### Task to carry out
Leave out the pictures and print the rest of the entries exactly as they stand.
Segment Start: Data shown
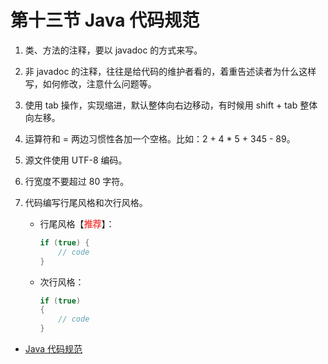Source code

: # 第十三节 Java 代码规范

1.  类、方法的注释，要以 javadoc 的方式来写。

2.  非 javadoc 的注释，往往是给代码的维护者看的，着重告述读者为什么这样写，如何修改，注意什么问题等。

3.  使用 tab 操作，实现缩进，默认整体向右边移动，有时候用 shift + tab 整体向左移。

4.  运算符和 = 两边习惯性各加一个空格。比如：2 + 4 \* 5 + 345 - 89。

5.  源文件使用 UTF-8 编码。

6.  行宽度不要超过 80 字符。

7.  代码编写行尾风格和次行风格。

    - 行尾风格【<strong style="color: #f3514f;">推荐</strong>】：

      ```java
      if (true) {
          // code
      }
      ```

    - 次行风格：
      ```java
      if (true)
      {
          // code
      }
      ```

- [Java 代码规范](https://raw.githubusercontent.com/wehome-h/typora-images-repository/main/images/Java代码规范.docx)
Segment End: Data shown
### Solution
Source code

: # 第十三节 Java 代码规范

1.  类、方法的注释，要以 javadoc 的方式来写。

2.  非 javadoc 的注释，往往是给代码的维护者看的，着重告述读者为什么这样写，如何修改，注意什么问题等。

3.  使用 tab 操作，实现缩进，默认整体向右边移动，有时候用 shift + tab 整体向左移。

4.  运算符和 = 两边习惯性各加一个空格。比如：2 + 4 \* 5 + 345 - 89。

5.  源文件使用 UTF-8 编码。

6.  行宽度不要超过 80 字符。

7.  代码编写行尾风格和次行风格。

    - 行尾风格【<strong style="color: #f3514f;">推荐</strong>】：

      ```java
      if (true) {
          // code
      }
      ```

    - 次行风格：
      ```java
      if (true)
      {
          // code
      }
      ```

- [Java 代码规范](https://raw.githubusercontent.com/wehome-h/typora-images-repository/main/images/Java代码规范.docx)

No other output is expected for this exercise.